SINGAPORE – Singapore Foreign Minister Vivian Balakrishnan on Monday (March 1) urged all parties in Myanmar to find a way to return to the path of democratic transition.
“We believe this can only begin if President Win Myint, State Counsellor and Foreign Minister Aung San Suu Kyi, and the other political detainees are immediately released,” he told Parliament during the debate on the Ministry of Foreign Affairs’ budget.
At least 18 people were killed on Sunday (Feb 28) as the military regime that ousted the National League for Democracy and its leaders a month ago cracked down on protesters across the country. The escalation in violence, which saw security forces shoot at civilians with live rounds, stun grenades and tear gas, also caused many injuries and has drawn global condemnation.
Dr Balakrishnan said: “We are appalled by the use of lethal force against civilians.
“We express our heartfelt condolences to the families of those who lost their lives, and we hope that the injured will recover quickly. We strongly reiterate that the use of lethal weapons against unarmed civilians is inexcusable in all circumstances.
“We call on the Myanmar military authorities to exercise utmost restraint, to desist from the use of lethal force, and take immediate steps to de-escalate the situation to prevent further bloodshed, violence and deaths.”
Added the minister: “We call on all parties in Myanmar to engage in discussions and negotiations in good faith, and to pursue a long-term peaceful political solution for national reconciliation.”
He also emphasised that despite Asean’s core principles of consensus and non-interference, the 10-member grouping could still play a constructive role in facilitating a return to normalcy and stability in Myanmar.
Workers’ Party MP Dennis Tan (Hougang) had asked for an update on Singapore’s position on the crisis in Myanmar, given “disconcerting” recent developments.
“Asean’s ability to demonstrate initiative on the Myanmar issue may be key,” said Mr Tan. “An effective Asean helps members like Singapore maintain our autonomy in a platform to make our voices heard.
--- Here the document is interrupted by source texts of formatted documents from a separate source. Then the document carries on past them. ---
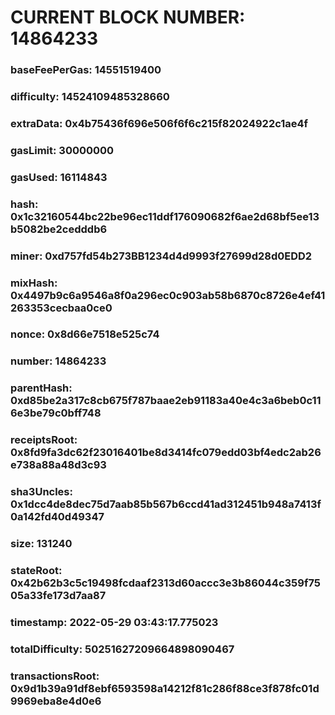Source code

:# CURRENT BLOCK NUMBER: 14864233

### baseFeePerGas: 14551519400
### difficulty: 14524109485328660
### extraData: 0x4b75436f696e506f6f6c215f82024922c1ae4f
### gasLimit: 30000000
### gasUsed: 16114843
### hash: 0x1c32160544bc22be96ec11ddf176090682f6ae2d68bf5ee13b5082be2cedddb6
### miner: 0xd757fd54b273BB1234d4d9993f27699d28d0EDD2
### mixHash: 0x4497b9c6a9546a8f0a296ec0c903ab58b6870c8726e4ef41263353cecbaa0ce0
### nonce: 0x8d66e7518e525c74
### number: 14864233
### parentHash: 0xd85be2a317c8cb675f787baae2eb91183a40e4c3a6beb0c116e3be79c0bff748
### receiptsRoot: 0x8fd9fa3dc62f23016401be8d3414fc079edd03bf4edc2ab26e738a88a48d3c93
### sha3Uncles: 0x1dcc4de8dec75d7aab85b567b6ccd41ad312451b948a7413f0a142fd40d49347
### size: 131240
### stateRoot: 0x42b62b3c5c19498fcdaaf2313d60accc3e3b86044c359f7505a33fe173d7aa87
### timestamp: 2022-05-29 03:43:17.775023
### totalDifficulty: 50251627209664898090467
### transactionsRoot: 0x9d1b39a91df8ebf6593598a14212f81c286f88ce3f878fc01d9969eba8e4d0e6

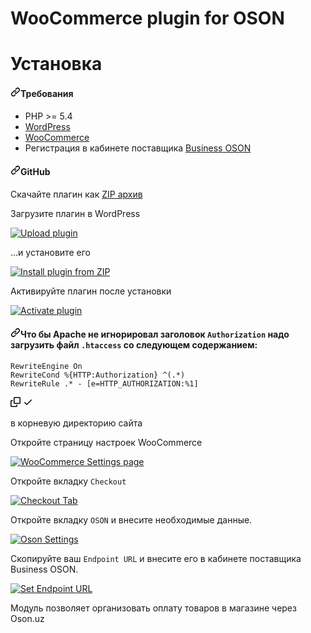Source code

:# WooCommerce plugin for OSON

# Установка

<h4><a id="user-content-требования" class="anchor" aria-hidden="true" href="#требования"><svg class="octicon octicon-link" viewBox="0 0 16 16" version="1.1" width="16" height="16" aria-hidden="true"><path fill-rule="evenodd" d="M7.775 3.275a.75.75 0 001.06 1.06l1.25-1.25a2 2 0 112.83 2.83l-2.5 2.5a2 2 0 01-2.83 0 .75.75 0 00-1.06 1.06 3.5 3.5 0 004.95 0l2.5-2.5a3.5 3.5 0 00-4.95-4.95l-1.25 1.25zm-4.69 9.64a2 2 0 010-2.83l2.5-2.5a2 2 0 012.83 0 .75.75 0 001.06-1.06 3.5 3.5 0 00-4.95 0l-2.5 2.5a3.5 3.5 0 004.95 4.95l1.25-1.25a.75.75 0 00-1.06-1.06l-1.25 1.25a2 2 0 01-2.83 0z"></path></svg></a>Требования</h4>

<ul>
<li>PHP &gt;= 5.4</li>
<li><a href="https://wordpress.org/" rel="nofollow">WordPress</a></li>
<li><a href="https://woocommerce.com/" rel="nofollow">WooCommerce</a></li>
<li>Регистрация в кабинете поставщика <a href="https://business.oson.uz/" rel="nofollow">Business OSON</a></li>
</ul>
<h4><a id="user-content-github" class="anchor" aria-hidden="true" href="#github"><svg class="octicon octicon-link" viewBox="0 0 16 16" version="1.1" width="16" height="16" aria-hidden="true"><path fill-rule="evenodd" d="M7.775 3.275a.75.75 0 001.06 1.06l1.25-1.25a2 2 0 112.83 2.83l-2.5 2.5a2 2 0 01-2.83 0 .75.75 0 00-1.06 1.06 3.5 3.5 0 004.95 0l2.5-2.5a3.5 3.5 0 00-4.95-4.95l-1.25 1.25zm-4.69 9.64a2 2 0 010-2.83l2.5-2.5a2 2 0 012.83 0 .75.75 0 001.06-1.06 3.5 3.5 0 00-4.95 0l-2.5 2.5a3.5 3.5 0 004.95 4.95l1.25-1.25a.75.75 0 00-1.06-1.06l-1.25 1.25a2 2 0 01-2.83 0z"></path></svg></a>GitHub</h4>

<p>Скачайте плагин как <a href="https://github.com/Osonuz/Woocommerce-plugin/archive/refs/heads/main.zip">ZIP архив</a></p>

<p>Загрузите плагин в WordPress</p>

<p><a target="_blank" rel="noopener noreferrer" href="https://user-images.githubusercontent.com/92983919/138640691-afc645f5-f6dc-4f93-b587-4560f001cd3c.png"><img src="https://user-images.githubusercontent.com/92983919/138640691-afc645f5-f6dc-4f93-b587-4560f001cd3c.png" alt="Upload plugin" style="max-width: 100%;"></a></p>

<p>...и установите его</p>

<p><a target="_blank" rel="noopener noreferrer" href=""><img src="" alt="Install plugin from ZIP" style="max-width: 100%;"></a></p>

<p>Активируйте плагин после установки</p>
<p><a target="_blank" rel="noopener noreferrer" href="g"><img src="" alt="Activate plugin" style="max-width: 100%;"></a></p>

<h4><a id="user-content-что-бы-apache-не-игнорировал-заголовок-authorization-надо-загрузить-файл-htaccess-со-следующем-содержанием" class="anchor" aria-hidden="true" href="#что-бы-apache-не-игнорировал-заголовок-authorization-надо-загрузить-файл-htaccess-со-следующем-содержанием"><svg class="octicon octicon-link" viewBox="0 0 16 16" version="1.1" width="16" height="16" aria-hidden="true"><path fill-rule="evenodd" d="M7.775 3.275a.75.75 0 001.06 1.06l1.25-1.25a2 2 0 112.83 2.83l-2.5 2.5a2 2 0 01-2.83 0 .75.75 0 00-1.06 1.06 3.5 3.5 0 004.95 0l2.5-2.5a3.5 3.5 0 00-4.95-4.95l-1.25 1.25zm-4.69 9.64a2 2 0 010-2.83l2.5-2.5a2 2 0 012.83 0 .75.75 0 001.06-1.06 3.5 3.5 0 00-4.95 0l-2.5 2.5a3.5 3.5 0 004.95 4.95l1.25-1.25a.75.75 0 00-1.06-1.06l-1.25 1.25a2 2 0 01-2.83 0z"></path></svg></a>Что бы Apache не игнорировал заголовок <code>Authorization</code> надо загрузить файл <code>.htaccess</code> со следующем содержанием:</h4>

<div class="snippet-clipboard-content position-relative overflow-auto"><pre><code>RewriteEngine On
RewriteCond %{HTTP:Authorization} ^(.*)
RewriteRule .* - [e=HTTP_AUTHORIZATION:%1]
</code></pre><div class="zeroclipboard-container position-absolute right-0 top-0">
    <clipboard-copy aria-label="Copy" class="ClipboardButton btn js-clipboard-copy m-2 p-0 tooltipped-no-delay" data-copy-feedback="Copied!" data-tooltip-direction="w" value="RewriteEngine On
RewriteCond %{HTTP:Authorization} ^(.*)
RewriteRule .* - [e=HTTP_AUTHORIZATION:%1]
" tabindex="0" role="button">
      <svg aria-hidden="true" height="16" viewBox="0 0 16 16" version="1.1" width="16" data-view-component="true" class="octicon octicon-copy js-clipboard-copy-icon m-2">
    <path fill-rule="evenodd" d="M0 6.75C0 5.784.784 5 1.75 5h1.5a.75.75 0 010 1.5h-1.5a.25.25 0 00-.25.25v7.5c0 .138.112.25.25.25h7.5a.25.25 0 00.25-.25v-1.5a.75.75 0 011.5 0v1.5A1.75 1.75 0 019.25 16h-7.5A1.75 1.75 0 010 14.25v-7.5z"></path><path fill-rule="evenodd" d="M5 1.75C5 .784 5.784 0 6.75 0h7.5C15.216 0 16 .784 16 1.75v7.5A1.75 1.75 0 0114.25 11h-7.5A1.75 1.75 0 015 9.25v-7.5zm1.75-.25a.25.25 0 00-.25.25v7.5c0 .138.112.25.25.25h7.5a.25.25 0 00.25-.25v-7.5a.25.25 0 00-.25-.25h-7.5z"></path>
</svg>
      <svg aria-hidden="true" height="16" viewBox="0 0 16 16" version="1.1" width="16" data-view-component="true" class="octicon octicon-check js-clipboard-check-icon color-text-success d-none m-2">
    <path fill-rule="evenodd" d="M13.78 4.22a.75.75 0 010 1.06l-7.25 7.25a.75.75 0 01-1.06 0L2.22 9.28a.75.75 0 011.06-1.06L6 10.94l6.72-6.72a.75.75 0 011.06 0z"></path>
</svg>
    </clipboard-copy>
  </div></div>
  
  <p>в корневую директорию сайта</p>
  
  <p>Откройте страницу настроек WooCommerce</p>
  
  <p><a target="_blank" rel="noopener noreferrer" href=""><img src="" alt="WooCommerce Settings page" style="max-width: 100%;"></a></p>
  
  <p>Откройте вкладку <code>Checkout</code></p>
  
  <p><a target="_blank" rel="noopener noreferrer" href=""><img src="" alt="Checkout Tab" style="max-width: 100%;"></a></p>
  
  <p>Откройте вкладку <code>OSON</code> и внесите необходимые данные.</p>
  
  <p><a target="_blank" rel="noopener noreferrer" href=""><img src="" alt="Oson Settings" style="max-width: 100%;"></a></p>
  <p>Скопируйте ваш <code>Endpoint URL</code> и внесите его в кабинете поставщика Business OSON.</p>
  <p><a target="_blank" rel="noopener noreferrer" href=""><img src="" alt="Set Endpoint URL" style="max-width: 100%;"></a></p>
  


Модуль позволяет организовать оплату товаров в магазине через Oson.uz


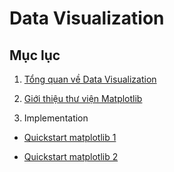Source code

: # Data Visualization

## Mục lục

1. [Tổng quan về Data Visualization](https://github.com/hieptran1812/AI-for-ITPTIT/blob/master/Ti%E1%BB%81n%20x%E1%BB%AD%20l%C3%BD%20d%E1%BB%AF%20li%E1%BB%87u/Data%20Visualization/Gi%E1%BB%9Bi%20thi%E1%BB%87u.md)

2. [Giới thiệu thư viện Matplotlib](https://github.com/hieptran1812/AI-for-ITPTIT/blob/master/Ti%E1%BB%81n%20x%E1%BB%AD%20l%C3%BD%20d%E1%BB%AF%20li%E1%BB%87u/Data%20Visualization/Th%C6%B0%20vi%E1%BB%87n%20Matplotlib.md)

3. Implementation
* [Quickstart matplotlib 1](https://github.com/hieptran1812/AI-for-ITPTIT/blob/master/Ti%E1%BB%81n%20x%E1%BB%AD%20l%C3%BD%20d%E1%BB%AF%20li%E1%BB%87u/Data%20Visualization/Th%C6%B0%20vi%E1%BB%87n%20Matplotlib.md)

* [Quickstart matplotlib 2](https://github.com/hieptran1812/AI-for-ITPTIT/blob/master/Ti%E1%BB%81n%20x%E1%BB%AD%20l%C3%BD%20d%E1%BB%AF%20li%E1%BB%87u/Data%20Visualization/Quickstart%20matplotlib%202.ipynb)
“Singapore is invested in Asean’s success. So it is imperative for the Government to bring Singaporeans on board with what it is doing, to support Asean’s ability to play a practical and positive role when faced with an unfolding situation in Myanmar,” he added.
Mr Tan noted that political instability in the region could have an impact for Singapore, and made the point that with South-east Asia as a focal point for intensifying competition between the US and China, any inability to respond to the Myanmar situation on Asean’s part could spur further contestation among major powers.
“This may possibly cause severe and even irreversible divisions in Asean,” said Mr Tan.
In January, Dr Balakrishnan stressed that there should be no violence against unarmed civilians, and that live rounds should not be fired on them under any circumstances.
He also told Parliament on Feb 16 that Asean could play a discreet role in helping Myanmar return to stability even as it stands firm on its policy of not interfering in the domestic politics of its members.
On Monday, Dr Balakrishnan described the developments in Myanmar as of grave concern to Singapore and Asean.
“The immediate priority is to halt all acts of violence and the use of lethal force, and to step back from a rapidly deteriorating situation,” he said.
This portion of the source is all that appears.